Document images with source code
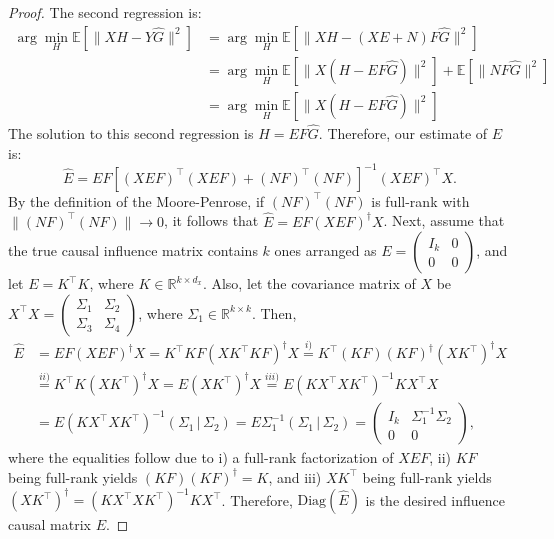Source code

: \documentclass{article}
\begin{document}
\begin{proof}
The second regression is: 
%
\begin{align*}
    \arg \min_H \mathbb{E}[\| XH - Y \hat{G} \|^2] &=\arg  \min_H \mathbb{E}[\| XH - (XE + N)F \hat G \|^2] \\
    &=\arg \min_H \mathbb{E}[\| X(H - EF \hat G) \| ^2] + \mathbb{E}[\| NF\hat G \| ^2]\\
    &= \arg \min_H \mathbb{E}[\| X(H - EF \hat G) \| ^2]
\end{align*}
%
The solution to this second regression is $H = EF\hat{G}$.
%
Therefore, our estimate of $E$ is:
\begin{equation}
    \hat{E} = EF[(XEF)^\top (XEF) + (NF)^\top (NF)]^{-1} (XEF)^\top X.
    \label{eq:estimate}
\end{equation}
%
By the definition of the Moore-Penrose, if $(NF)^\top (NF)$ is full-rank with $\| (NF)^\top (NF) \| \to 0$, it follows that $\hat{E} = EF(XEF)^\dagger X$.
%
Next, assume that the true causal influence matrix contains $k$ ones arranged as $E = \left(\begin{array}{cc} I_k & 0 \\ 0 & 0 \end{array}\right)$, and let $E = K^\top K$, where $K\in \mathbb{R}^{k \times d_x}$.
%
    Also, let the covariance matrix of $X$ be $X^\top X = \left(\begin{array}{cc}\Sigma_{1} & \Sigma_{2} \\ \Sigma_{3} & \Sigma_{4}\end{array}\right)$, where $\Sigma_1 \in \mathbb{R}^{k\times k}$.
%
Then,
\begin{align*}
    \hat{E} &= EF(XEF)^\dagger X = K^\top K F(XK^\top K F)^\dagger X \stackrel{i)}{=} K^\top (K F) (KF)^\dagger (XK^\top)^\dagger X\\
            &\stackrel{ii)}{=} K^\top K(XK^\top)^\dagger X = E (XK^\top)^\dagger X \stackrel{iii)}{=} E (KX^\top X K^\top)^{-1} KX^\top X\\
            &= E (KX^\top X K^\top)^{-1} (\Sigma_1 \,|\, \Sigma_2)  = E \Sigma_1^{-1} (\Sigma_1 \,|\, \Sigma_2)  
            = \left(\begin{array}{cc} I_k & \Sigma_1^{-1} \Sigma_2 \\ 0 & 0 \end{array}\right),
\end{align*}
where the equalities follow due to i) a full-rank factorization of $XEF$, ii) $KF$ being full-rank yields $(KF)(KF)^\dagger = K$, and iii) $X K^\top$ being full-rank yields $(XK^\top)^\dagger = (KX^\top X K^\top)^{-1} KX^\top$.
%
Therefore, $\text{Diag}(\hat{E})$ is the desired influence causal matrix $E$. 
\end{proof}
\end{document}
* * *
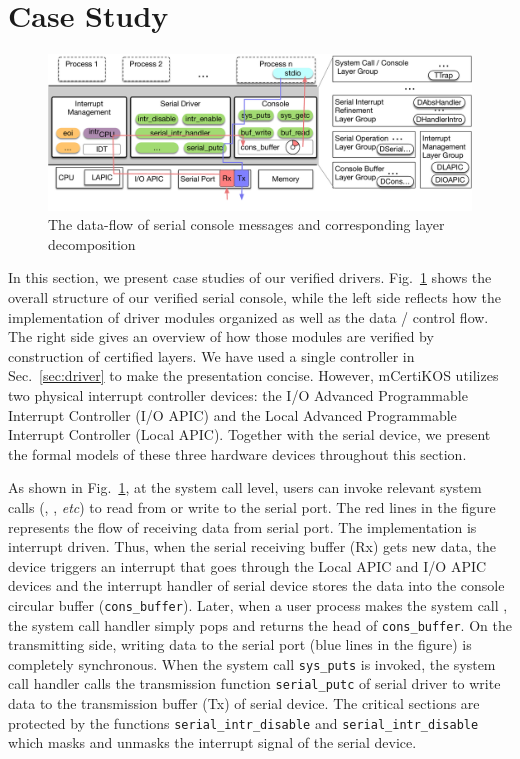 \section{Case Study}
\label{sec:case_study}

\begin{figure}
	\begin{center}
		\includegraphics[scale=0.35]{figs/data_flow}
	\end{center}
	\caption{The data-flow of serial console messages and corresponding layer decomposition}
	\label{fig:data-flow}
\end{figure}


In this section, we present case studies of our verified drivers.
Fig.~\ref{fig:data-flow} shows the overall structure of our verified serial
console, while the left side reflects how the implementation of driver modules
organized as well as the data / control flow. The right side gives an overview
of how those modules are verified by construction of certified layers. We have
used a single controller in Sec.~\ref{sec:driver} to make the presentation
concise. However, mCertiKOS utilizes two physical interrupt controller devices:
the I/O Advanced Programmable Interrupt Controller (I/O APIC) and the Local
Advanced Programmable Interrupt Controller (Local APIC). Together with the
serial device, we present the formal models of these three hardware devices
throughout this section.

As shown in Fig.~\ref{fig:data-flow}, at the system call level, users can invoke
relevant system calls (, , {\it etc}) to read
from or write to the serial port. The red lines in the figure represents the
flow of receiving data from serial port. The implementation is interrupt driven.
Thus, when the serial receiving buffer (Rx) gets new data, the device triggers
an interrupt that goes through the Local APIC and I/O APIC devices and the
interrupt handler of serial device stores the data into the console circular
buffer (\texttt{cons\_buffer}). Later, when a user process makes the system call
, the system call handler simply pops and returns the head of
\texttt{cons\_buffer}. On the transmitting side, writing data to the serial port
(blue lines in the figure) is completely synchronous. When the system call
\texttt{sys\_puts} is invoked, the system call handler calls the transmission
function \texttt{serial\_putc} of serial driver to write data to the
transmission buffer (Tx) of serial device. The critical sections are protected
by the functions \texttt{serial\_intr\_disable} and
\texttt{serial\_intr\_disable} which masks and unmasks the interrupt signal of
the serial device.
==
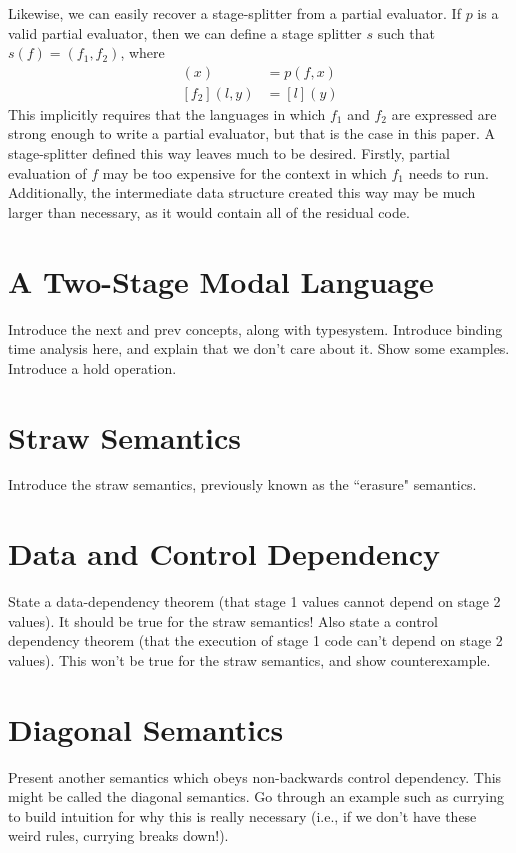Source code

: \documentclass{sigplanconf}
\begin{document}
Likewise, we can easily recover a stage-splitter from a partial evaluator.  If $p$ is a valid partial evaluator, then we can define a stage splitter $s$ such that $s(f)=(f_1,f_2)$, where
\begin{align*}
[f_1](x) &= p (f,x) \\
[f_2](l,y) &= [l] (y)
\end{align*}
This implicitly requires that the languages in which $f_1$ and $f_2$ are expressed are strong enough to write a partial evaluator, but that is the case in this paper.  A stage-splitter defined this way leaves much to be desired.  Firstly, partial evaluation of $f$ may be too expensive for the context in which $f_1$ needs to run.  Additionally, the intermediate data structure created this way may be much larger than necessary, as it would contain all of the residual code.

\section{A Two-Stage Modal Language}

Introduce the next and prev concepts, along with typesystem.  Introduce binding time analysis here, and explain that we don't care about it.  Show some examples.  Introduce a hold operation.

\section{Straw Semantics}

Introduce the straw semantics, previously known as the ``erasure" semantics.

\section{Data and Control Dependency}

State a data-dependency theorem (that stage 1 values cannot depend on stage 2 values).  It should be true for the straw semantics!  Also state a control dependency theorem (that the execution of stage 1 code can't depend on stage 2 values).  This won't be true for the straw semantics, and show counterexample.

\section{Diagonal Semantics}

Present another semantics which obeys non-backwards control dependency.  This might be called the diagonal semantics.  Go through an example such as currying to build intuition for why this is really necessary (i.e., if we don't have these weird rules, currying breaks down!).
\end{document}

• _What the exercise asks_
Starting at the line that contains "organized as well" and stopping after the line that contains "throughout this section.", write out every line exactly as it appears above, and no other line.

• _Result_
organized as well as the data / control flow. The right side gives an overview
of how those modules are verified by construction of certified layers. We have
used a single controller in Sec.~\ref{sec:driver} to make the presentation
concise. However, mCertiKOS utilizes two physical interrupt controller devices:
the I/O Advanced Programmable Interrupt Controller (I/O APIC) and the Local
Advanced Programmable Interrupt Controller (Local APIC). Together with the
serial device, we present the formal models of these three hardware devices
throughout this section.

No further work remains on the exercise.